Yeah, really awful news. Sucks hard for his family.

Used to talk to him quite a bit with AMP, Nick, Ben, etc. Really wish we did Vegas last year. I mean, it's not like anybody could've expected this to happen, but it would've been a blast. Really cool dude. Terrible.


----------



## Punk_4_Life (Dec 16, 2009)

I don't remember seeing much of his posts. RIP


----------



## Toots Dalton (Feb 8, 2010)

Such a shame & way too young.

RIP.


----------



## Rising (Jul 19, 2007)

Sad to hear.
RIP


----------



## KingKicks (Nov 2, 2004)

Actually pretty speechless about this. Though I didn't talk to him loads, when I did he was just a straight up good guy and really easy to talk to.

RIP Brute.


----------



## McQueen (Jul 17, 2006)

Aww man Brute was a good guy, this sucks.


----------



## The Matt Reptar (Jun 13, 2006)

Why is it always the good ones that go first?

This actually got me choked up. Almost cried. 

RIP.


----------



## Craig (Jan 27, 2007)

Dear god this is horrible, Brute was always a lovely guy to talk to, absolutely charming. For anyone to die that young is absolutely tragic. This is awful.

Rest in Peace.


----------



## King of Kings (Apr 13, 2006)

Damn, this is not what I expected to see when I logged on today. 

Used to always talk hockey with him, whether it was NHL, International, even give equipment tips. He really seemed to be enjoying his job based off the last time we spoke. Just a damn shame

RIP Brute


----------



## RKO920 (Feb 5, 2006)

Wow. That is crazy. RIP man.


----------



## Derek (Jan 24, 2004)

Terrible news. And so damn young. He was one of the types of posters that I wish this place had 1000 more of. My thoughts are with his family and friends.

R.I.P. Brute


----------



## Tarfu (Jun 18, 2008)

Damn, I remember this guy well. He pretty much introduced me to Suicide Girls (I'm forever grateful ).
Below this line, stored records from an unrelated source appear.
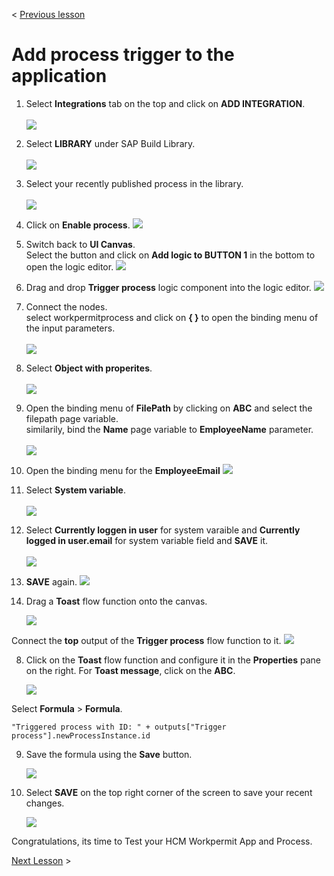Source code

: < [Previous lesson](./2_AppCustomisation.md)

# Add process trigger to the application


1. Select **Integrations** tab on the top and click on **ADD INTEGRATION**.<br><br>
![](./Images/2_1_11.png)

2. Select **LIBRARY** under SAP Build Library.<br><br>
![](./Images/2_1_12.png)

3. Select your recently published process in the library.<br><br>
![](./Images/2_1_13.png)

4. Click on **Enable process**.
![](./Images/2_1_14.png)

5. Switch back to **UI Canvas**.<br> Select the button and click on **Add logic to BUTTON 1** in the bottom to open the logic editor.
![](./Images/2_1_15.png)

6. Drag and drop **Trigger process** logic component into the logic editor.
![](./Images/2_1_16.png)

7. Connect the nodes.<br> select workpermitprocess and click on **{ }** to open the binding menu of the input parameters.<br><br>
![](./Images/2_1_17.png)

8. Select **Object with properites**.<br><br>
![](./Images/2_1_18.png)

9. Open the binding menu of **FilePath** by clicking on **ABC** and select the filepath page variable.<br>
similarily, bind the **Name** page variable to **EmployeeName** parameter.<br><br>
![](./Images/2_1_19.png)

10. Open the binding menu for the **EmployeeEmail**
![](./Images/2_1_25.png)

11. Select **System variable**.<br><br>
![](./Images/2_1_20.png)

12. Select **Currently loggen in user** for system varaible and **Currently logged in user.email** for system variable field and **SAVE** it. <br><br>
![](./Images/2_1_21.png)

13. **SAVE** again.
![](./Images/2_1_22.png)

7. Drag a **Toast** flow function onto the canvas.

    ![](./Images/logic-dragtoast.png)

Connect the **top** output of the **Trigger process** flow function to it.
![](./Images/logic-bind-toast.png)

8. Click on the **Toast** flow function and configure it in the **Properties** pane on the right.
For **Toast message**, click on the **ABC**.

    ![](./Images/toastmessage.png)

Select **Formula** > **Formula**.

```
"Triggered process with ID: " + outputs["Trigger process"].newProcessInstance.id
```

9. Save the formula using the **Save** button.

    ![](./Images/logic_toast_save.png)

10. Select **SAVE** on the top right corner of the screen to save your recent changes.

    ![](./Images/page_layout.png)

Congratulations, its time to Test your HCM Workpermit App and Process.

[Next Lesson](./4_Testing.md) >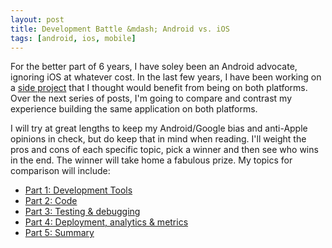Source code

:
 ```yaml
---
layout: post
title: Development Battle &mdash; Android vs. iOS
tags: [android, ios, mobile]
---
```


For the better part of 6 years, I have soley been an Android advocate, ignoring iOS at whatever cost. In the last few years, I have been working on a [side project](http://brausr.com) that I thought would benefit from being on both platforms. Over the next series of posts, I'm going to compare and contrast my experience building the same application on both platforms.

I will try at great lengths to keep my Android/Google bias and anti-Apple opinions in check, but do keep that in mind when reading. I'll weight the pros and cons of each specific topic, pick a winner and then see who wins in the end. The winner will take home a fabulous prize. My topics for comparison will include:

* [Part 1: Development Tools](/2015/02/21/development-battle-android-vs-ios-part1/)
* [Part 2: Code](/2015/03/16/development-battle-android-vs-ios-part2/)
* [Part 3: Testing & debugging](/2015/03/24/development-battle-android-vs-ios-part3/)
* [Part 4: Deployment, analytics & metrics](/2015/04/19/development-battle-android-vs-ios-part4/)
* [Part 5: Summary](/2015/04/19/development-battle-android-vs-ios-part5/)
I was expecting another troll thread, if only it had been one. 

R.I.P.


----------



## Rapture (Dec 16, 2010)

Never got the chance to know him but would like to offer my condolences to his friends and family. So young, so sad to hear.

RIP.


----------



## Klebold (Dec 6, 2009)

Why is the O.P banned??

And RIP of course. So sad.


----------



## Hiplop (May 12, 2006)

^ he was a rejoiner


----------



## Klebold (Dec 6, 2009)

Fuck, I was hoping that he was trolling or something. A long shot of course.

How did he know anyway?


----------



## JM (Jun 29, 2004)

Comments on Brute's last.fm page.

This is awful. Brute and I had many MSN conversations. I remember helping him decide what graphics to put in his profile when applying to post secondary. Fun, knowledgable guy. RIP.


----------



## Klebold (Dec 6, 2009)

If I may ask, what were the disrespectful comments on the first page (theyve since been removed I assume?). Who posted them and were they banned (they fucking should be).


----------



## JM (Jun 29, 2004)

They weren't the disrespectful comments you're thinking they are (I assume). It's not really important.

To elaborate: It was just people being sceptic until proof was given. What again, I assume isn't what you were thinking.


----------



## Myers (Jan 19, 2004)

If I remember correctly, the thread was originally posted in rants. So that is probably why no one believed at first.


----------



## JM (Jun 29, 2004)

And it was someone who just joined that made the thread. Regardless, now one is doubting it now.


----------



## Kenny (Aug 15, 2004)

Didn't know or talk to the guy that much, but this is just absolutely tragic. Just reading that makes you feel bad. Death at such a young age is always hard to take. RIP Brute


----------



## Chismo (Nov 7, 2009)

Didn't know him, but this sucks. R.I.P.


----------



## Ashleigh Rose (Aug 14, 2009)

Wow. What terrible, shocking news. 

I don't recall talking to the guy that much, but I definitely recognise his username from around the forum. I feel like crying now, it's terrible when anyone dies, but when it happens as an accident, to someone so young... god. Just scares the shit out of me.

RIP. <3


----------



## Regenerating Degenerate (Jul 5, 2009)

WOW that is terrible.

R.I.P


----------



## Kiz (Dec 2, 2006)

I felt so terrible once the evidence was posted.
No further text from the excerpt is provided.